(Stored data)
---

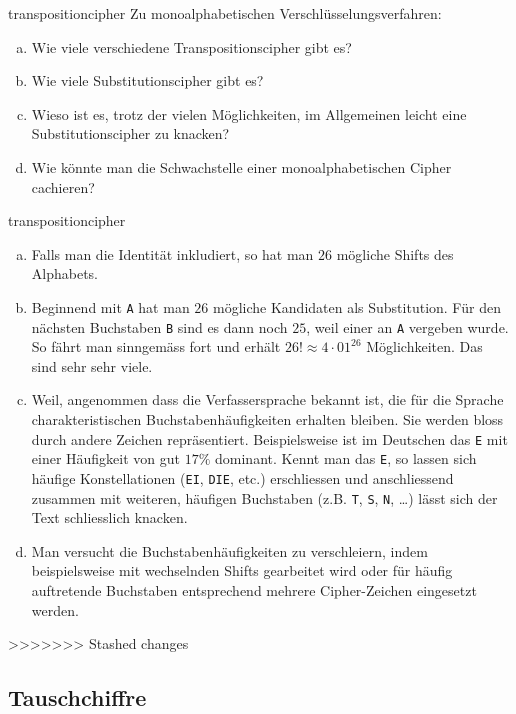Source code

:\documentclass[%
<<<<<<< Updated upstream
11pt,%
twoside,%
titlepage,%
german,%
headsepline%
]{scrartcl}
\begin{document}
\begin{uebenv}{transpositioncipher}
    Zu monoalphabetischen Verschlüsselungsverfahren:
    \begin{enumerate}[a)]
        \item Wie viele verschiedene Transpositionscipher gibt es?
        \item Wie viele Substitutionscipher gibt es?
        \item Wieso ist es, trotz der vielen Möglichkeiten, im Allgemeinen leicht eine Substitutionscipher zu knacken?
        \item Wie könnte man die Schwachstelle einer monoalphabetischen Cipher cachieren?
    \end{enumerate}
\end{uebenv}

\begin{lsg}{transpositioncipher}
    \begin{enumerate}[a)]
        \item Falls man die Identität inkludiert, so hat man $26$ mögliche Shifts des Alphabets.
        \item Beginnend mit \texttt{A} hat man $26$ mögliche Kandidaten als Substitution. Für den nächsten Buchstaben \texttt{B} sind es dann noch $25$, weil einer an \texttt{A} vergeben wurde. So fährt man sinngemäss fort und erhält $26!\approx4\cdot01^{26}$ Mög\-lich\-kei\-ten. Das sind sehr sehr viele.
        \item Weil, angenommen dass die Verfassersprache bekannt ist, die für die Sprache charakteristischen Buchstabenhäufigkeiten erhalten bleiben. Sie werden bloss durch andere \glqq Zeichen\grqq{} repräsentiert. Beispielsweise ist im Deutschen das \texttt{E} mit einer Häufigkeit von gut $17\%$ dominant. Kennt man das \texttt{E}, so lassen sich häufige Konstellationen (\texttt{EI}, \texttt{DIE}, etc.) erschliessen und anschliessend zusammen mit weiteren, häufigen Buchstaben (z.B. \texttt{T}, \texttt{S}, \texttt{N}, \dots) lässt sich der Text schliesslich knacken.
        \item Man versucht die Buchstabenhäufigkeiten zu verschleiern, indem beispielsweise mit wechselnden Shifts gearbeitet wird oder für häufig auftretende Buchstaben entsprechend mehrere Cipher-Zeichen eingesetzt werden.
    \end{enumerate}
\end{lsg}
>>>>>>> Stashed changes

\subsection{Tauschchiffre}
\end{document}
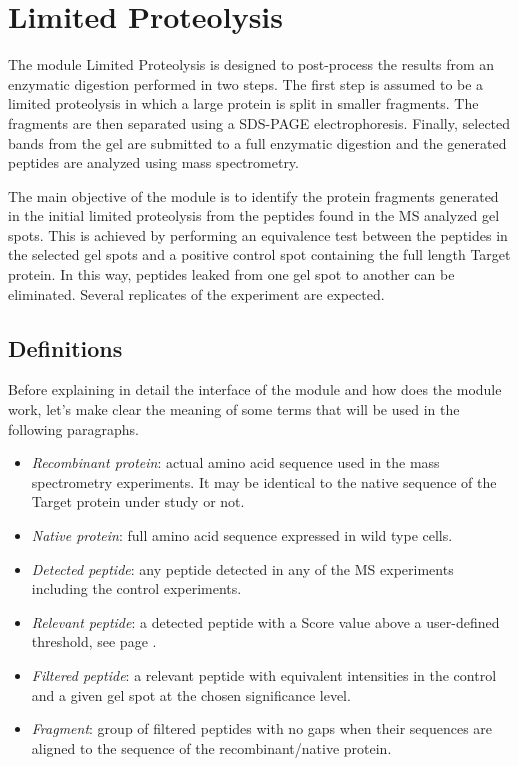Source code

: \chapter{Limited Proteolysis}
\label{chap:limprot}

The module Limited Proteolysis is designed to post-process the results from an enzymatic
digestion performed in two steps. The first step is assumed to be a limited proteolysis
in which a large protein is split in smaller fragments. The fragments are then separated
using a SDS-PAGE electrophoresis. Finally, selected bands from the gel are submitted to
a full enzymatic digestion and the generated peptides are analyzed using mass spectrometry.

The main objective of the module is to identify the protein fragments generated in
the initial limited proteolysis from the peptides found in the MS analyzed gel spots.
This is achieved by performing an equivalence test\cite{Limentani2005a} between the
peptides in the selected gel spots and a positive control spot containing the full length
Target protein. In this way, peptides leaked from one gel spot to another can be
eliminated. Several replicates of the experiment are expected.

\section{Definitions}
\label{sec:limprotDefinitions}

Before explaining in detail the interface of the module and how does the module
work, let's make clear the meaning of some terms that will be used in the following
paragraphs.

\begin{itemize}
    \item \textit{Recombinant protein}: actual amino acid sequence used in the mass
    spectrometry experiments. It may be identical to the native sequence of the Target
    protein under study or not.
    \item \textit{Native protein}: full amino acid sequence expressed in wild type cells.
    \item \textit{Detected peptide}: any peptide detected in any of the MS
    experiments including the control experiments.
    \item \textit{Relevant peptide}: a detected peptide with a Score value above
    a user-defined threshold, see page \pageref{par:limprotScoreValue}.
    \item \textit{Filtered peptide}: a relevant peptide with equivalent intensities
    in the control and a given gel spot at the chosen significance level.\label{par:limprotFP}
    \item \textit{Fragment}: group of filtered peptides with no gaps when their
    sequences are aligned to the sequence of the recombinant/native protein.
\end{itemize}

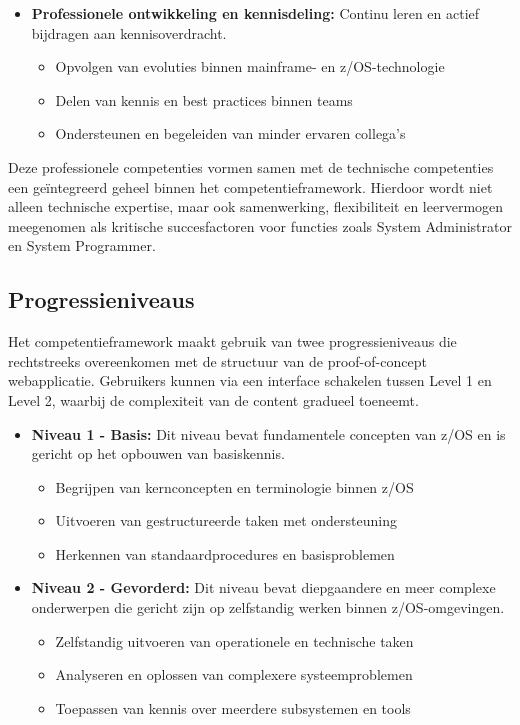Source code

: \begin{itemize}
	\item \textbf{Professionele ontwikkeling en kennisdeling:} Continu leren en actief bijdragen aan kennisoverdracht.
	\begin{itemize}
		\item Opvolgen van evoluties binnen mainframe- en z/OS-technologie
		\item Delen van kennis en best practices binnen teams
		\item Ondersteunen en begeleiden van minder ervaren collega’s
	\end{itemize}
	
\end{itemize}

Deze professionele competenties vormen samen met de technische competenties een geïntegreerd geheel binnen het competentieframework. Hierdoor wordt niet alleen technische expertise, maar ook samenwerking, flexibiliteit en leervermogen meegenomen als kritische succesfactoren voor functies zoals System Administrator en System Programmer.

\subsection{Progressieniveaus}

Het competentieframework maakt gebruik van twee progressieniveaus die rechtstreeks overeenkomen met de structuur van de proof-of-concept webapplicatie. Gebruikers kunnen via een interface schakelen tussen Level 1 en Level 2, waarbij de complexiteit van de content gradueel toeneemt.

\begin{itemize}
	
	\item \textbf{Niveau 1 - Basis:} Dit niveau bevat fundamentele concepten van z/OS en is gericht op het opbouwen van basiskennis.
	\begin{itemize}
		\item Begrijpen van kernconcepten en terminologie binnen z/OS
		\item Uitvoeren van gestructureerde taken met ondersteuning
		\item Herkennen van standaardprocedures en basisproblemen
	\end{itemize}
	
	\item \textbf{Niveau 2 - Gevorderd:} Dit niveau bevat diepgaandere en meer complexe onderwerpen die gericht zijn op zelfstandig werken binnen z/OS-omgevingen.
	\begin{itemize}
		\item Zelfstandig uitvoeren van operationele en technische taken
		\item Analyseren en oplossen van complexere systeemproblemen
		\item Toepassen van kennis over meerdere subsystemen en tools
	\end{itemize}
	
\end{itemize}

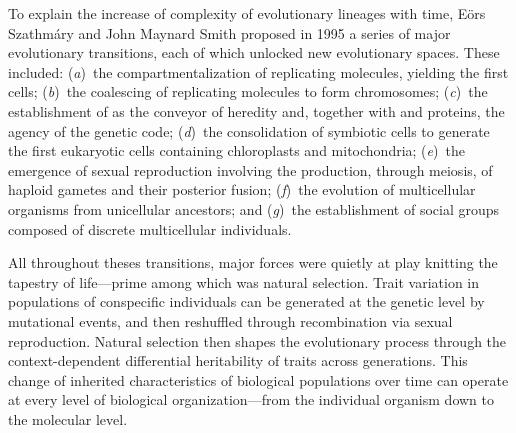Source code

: 


To explain the increase of complexity of evolutionary lineages with time, Eörs
Szathmáry and John Maynard Smith proposed in 1995\cite{szathmary_major_1995} a
series of major evolutionary transitions, each of which unlocked new
evolutionary spaces.  These included: (\emph{a})~the compartmentalization of
replicating molecules, yielding the first cells; (\emph{b})~the coalescing of
replicating molecules to form chromosomes; (\emph{c})~the establishment of
 as the conveyor of heredity and, together with 
and proteins, the agency of the genetic code; (\emph{d})~the consolidation of
symbiotic cells to generate the first eukaryotic cells containing chloroplasts
and mitochondria; (\emph{e})~the emergence of sexual reproduction involving the
production, through meiosis, of haploid gametes and their posterior fusion;
(\emph{f})~the evolution of multicellular organisms from unicellular ancestors;
and (\emph{g})~the establishment of social groups composed of discrete
multicellular individuals.


All throughout theses transitions, major forces were quietly at play knitting
the tapestry of life---prime among which was natural selection.  Trait variation
in populations of conspecific individuals can be generated at the genetic level
by mutational events, and then reshuffled through recombination via sexual
reproduction.  Natural selection then shapes the evolutionary process through
the \mbox{context-dependent} differential heritability of traits across
generations.  This change of inherited characteristics of biological populations
over time can operate at every level of biological organization---from the
individual organism down to the molecular level.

---

WORK REQUIRED: Looking at the data above, return every line from the one with "Szathmáry and John" down to the one with "from unicellular ancestors;", exactly and inclusively.

EXPECTED ANSWER:
Szathmáry and John Maynard Smith proposed in 1995\cite{szathmary_major_1995} a
series of major evolutionary transitions, each of which unlocked new
evolutionary spaces.  These included: (\emph{a})~the compartmentalization of
replicating molecules, yielding the first cells; (\emph{b})~the coalescing of
replicating molecules to form chromosomes; (\emph{c})~the establishment of
 as the conveyor of heredity and, together with 
and proteins, the agency of the genetic code; (\emph{d})~the consolidation of
symbiotic cells to generate the first eukaryotic cells containing chloroplasts
and mitochondria; (\emph{e})~the emergence of sexual reproduction involving the
production, through meiosis, of haploid gametes and their posterior fusion;
(\emph{f})~the evolution of multicellular organisms from unicellular ancestors;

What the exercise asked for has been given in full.